The required result is an exact copy of the material from the line with "Kärpällepäkään" through its final line, both ends included.

Start of Block

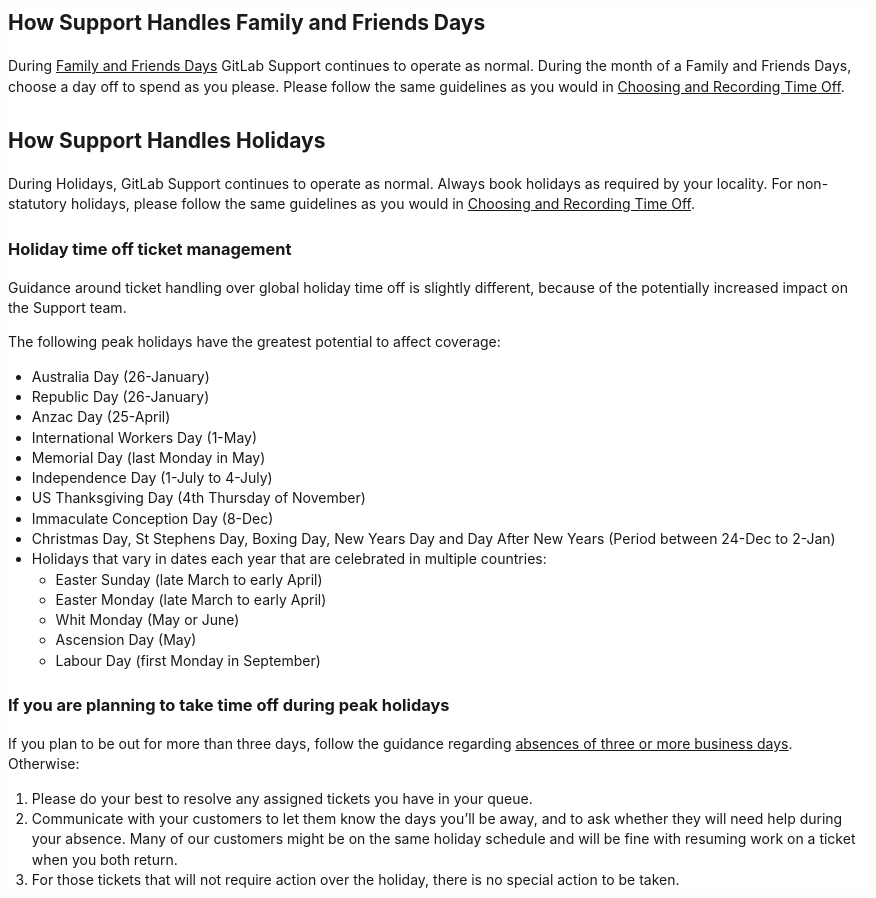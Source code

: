 ## How Support Handles Family and Friends Days

During [Family and Friends Days](/handbook/company/family-and-friends-day/#upcoming-family-and-friends-days) GitLab Support continues
to operate as normal. During the month of a Family and Friends Days, choose a day off to spend as you please.
Please follow the same guidelines as you would in [Choosing and Recording Time Off](#choosing-and-recording-time-off).

## How Support Handles Holidays

During Holidays, GitLab Support continues to operate as normal. Always book holidays as required by your locality. For
non-statutory holidays, please follow the same guidelines as you would in [Choosing and Recording Time Off](#choosing-and-recording-time-off).

### Holiday time off ticket management

Guidance around ticket handling over global holiday time off is slightly different, because of the potentially increased impact on the Support team.

The following peak holidays have the greatest potential to affect coverage:

- Australia Day (26-January)
- Republic Day (26-January)
- Anzac Day (25-April)
- International Workers Day (1-May)
- Memorial Day (last Monday in May)
- Independence Day (1-July to 4-July)
- US Thanksgiving Day (4th Thursday of November)
- Immaculate Conception Day (8-Dec)
- Christmas Day, St Stephens Day, Boxing Day, New Years Day and Day After New Years (Period between 24-Dec to 2-Jan)
- Holidays that vary in dates each year that are celebrated in multiple countries:
  - Easter Sunday (late March to early April)
  - Easter Monday (late March to early April)
  - Whit Monday (May or June)
  - Ascension Day (May)
  - Labour Day (first Monday in September)

### If you are planning to take time off during peak holidays

If you plan to be out for more than three days, follow the guidance regarding
[absences of three or more business days](#if-your-absence-is-three-or-more-business-days).
Otherwise:

1. Please do your best to resolve any assigned tickets you have in your queue.
1. Communicate with your customers to let them know the days you’ll be away, and
   to ask whether they will need help during your absence. Many of our customers
   might be on the same holiday schedule and will be fine with resuming work on
   a ticket when you both return.
1. For those tickets that will not require action over the holiday, there is no
   special action to be taken.
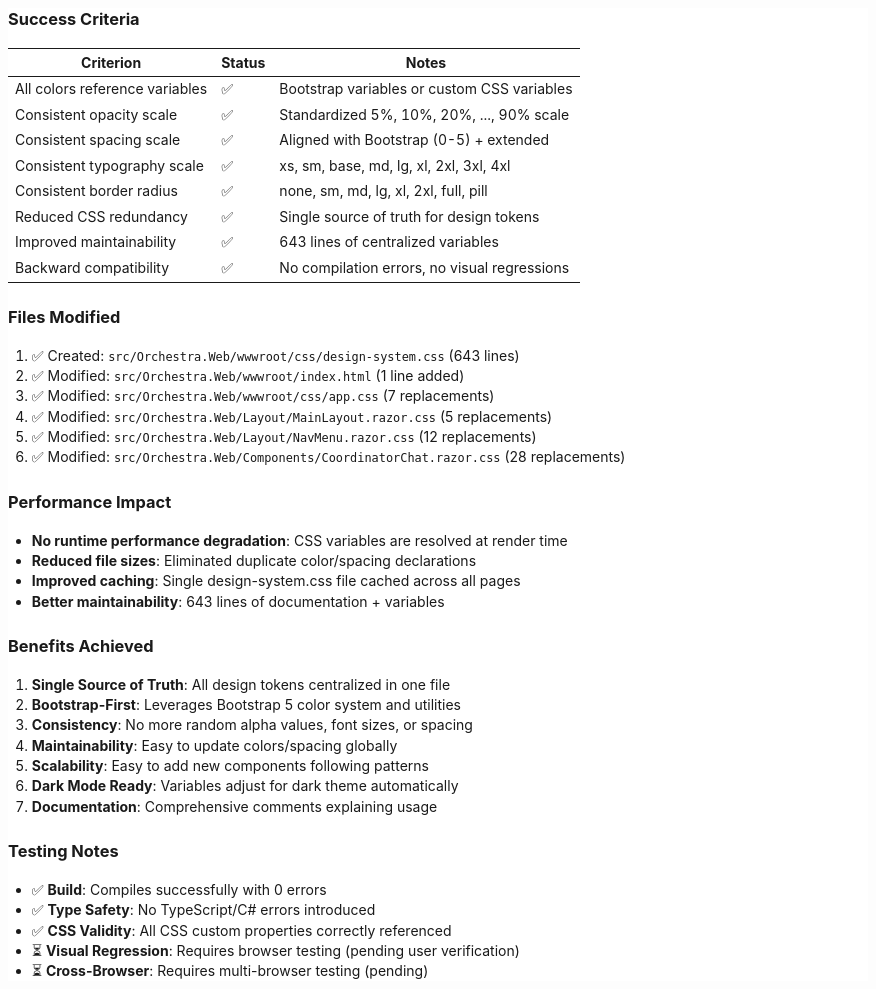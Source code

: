 ### Success Criteria

| Criterion | Status | Notes |
|-----------|--------|-------|
| All colors reference variables | ✅ | Bootstrap variables or custom CSS variables |
| Consistent opacity scale | ✅ | Standardized 5%, 10%, 20%, ..., 90% scale |
| Consistent spacing scale | ✅ | Aligned with Bootstrap (0-5) + extended |
| Consistent typography scale | ✅ | xs, sm, base, md, lg, xl, 2xl, 3xl, 4xl |
| Consistent border radius | ✅ | none, sm, md, lg, xl, 2xl, full, pill |
| Reduced CSS redundancy | ✅ | Single source of truth for design tokens |
| Improved maintainability | ✅ | 643 lines of centralized variables |
| Backward compatibility | ✅ | No compilation errors, no visual regressions |

### Files Modified

1. ✅ Created: `src/Orchestra.Web/wwwroot/css/design-system.css` (643 lines)
2. ✅ Modified: `src/Orchestra.Web/wwwroot/index.html` (1 line added)
3. ✅ Modified: `src/Orchestra.Web/wwwroot/css/app.css` (7 replacements)
4. ✅ Modified: `src/Orchestra.Web/Layout/MainLayout.razor.css` (5 replacements)
5. ✅ Modified: `src/Orchestra.Web/Layout/NavMenu.razor.css` (12 replacements)
6. ✅ Modified: `src/Orchestra.Web/Components/CoordinatorChat.razor.css` (28 replacements)

### Performance Impact

- **No runtime performance degradation**: CSS variables are resolved at render time
- **Reduced file sizes**: Eliminated duplicate color/spacing declarations
- **Improved caching**: Single design-system.css file cached across all pages
- **Better maintainability**: 643 lines of documentation + variables

### Benefits Achieved

1. **Single Source of Truth**: All design tokens centralized in one file
2. **Bootstrap-First**: Leverages Bootstrap 5 color system and utilities
3. **Consistency**: No more random alpha values, font sizes, or spacing
4. **Maintainability**: Easy to update colors/spacing globally
5. **Scalability**: Easy to add new components following patterns
6. **Dark Mode Ready**: Variables adjust for dark theme automatically
7. **Documentation**: Comprehensive comments explaining usage

### Testing Notes

- ✅ **Build**: Compiles successfully with 0 errors
- ✅ **Type Safety**: No TypeScript/C# errors introduced
- ✅ **CSS Validity**: All CSS custom properties correctly referenced
- ⏳ **Visual Regression**: Requires browser testing (pending user verification)
- ⏳ **Cross-Browser**: Requires multi-browser testing (pending)
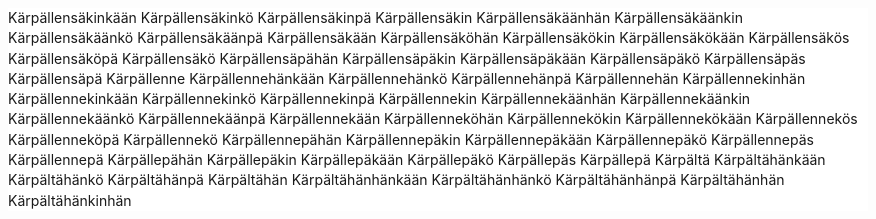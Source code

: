 Kärpällensäkinkään
Kärpällensäkinkö
Kärpällensäkinpä
Kärpällensäkin
Kärpällensäkäänhän
Kärpällensäkäänkin
Kärpällensäkäänkö
Kärpällensäkäänpä
Kärpällensäkään
Kärpällensäköhän
Kärpällensäkökin
Kärpällensäkökään
Kärpällensäkös
Kärpällensäköpä
Kärpällensäkö
Kärpällensäpähän
Kärpällensäpäkin
Kärpällensäpäkään
Kärpällensäpäkö
Kärpällensäpäs
Kärpällensäpä
Kärpällenne
Kärpällennehänkään
Kärpällennehänkö
Kärpällennehänpä
Kärpällennehän
Kärpällennekinhän
Kärpällennekinkään
Kärpällennekinkö
Kärpällennekinpä
Kärpällennekin
Kärpällennekäänhän
Kärpällennekäänkin
Kärpällennekäänkö
Kärpällennekäänpä
Kärpällennekään
Kärpällenneköhän
Kärpällennekökin
Kärpällennekökään
Kärpällennekös
Kärpällenneköpä
Kärpällennekö
Kärpällennepähän
Kärpällennepäkin
Kärpällennepäkään
Kärpällennepäkö
Kärpällennepäs
Kärpällennepä
Kärpällepähän
Kärpällepäkin
Kärpällepäkään
Kärpällepäkö
Kärpällepäs
Kärpällepä
Kärpältä
Kärpältähänkään
Kärpältähänkö
Kärpältähänpä
Kärpältähän
Kärpältähänhänkään
Kärpältähänhänkö
Kärpältähänhänpä
Kärpältähänhän
Kärpältähänkinhän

End of Block

**Solution to this task**.
Kärpällepäkään
Kärpällepäkö
Kärpällepäs
Kärpällepä
Kärpältä
Kärpältähänkään
Kärpältähänkö
Kärpältähänpä
Kärpältähän
Kärpältähänhänkään
Kärpältähänhänkö
Kärpältähänhänpä
Kärpältähänhän
Kärpältähänkinhän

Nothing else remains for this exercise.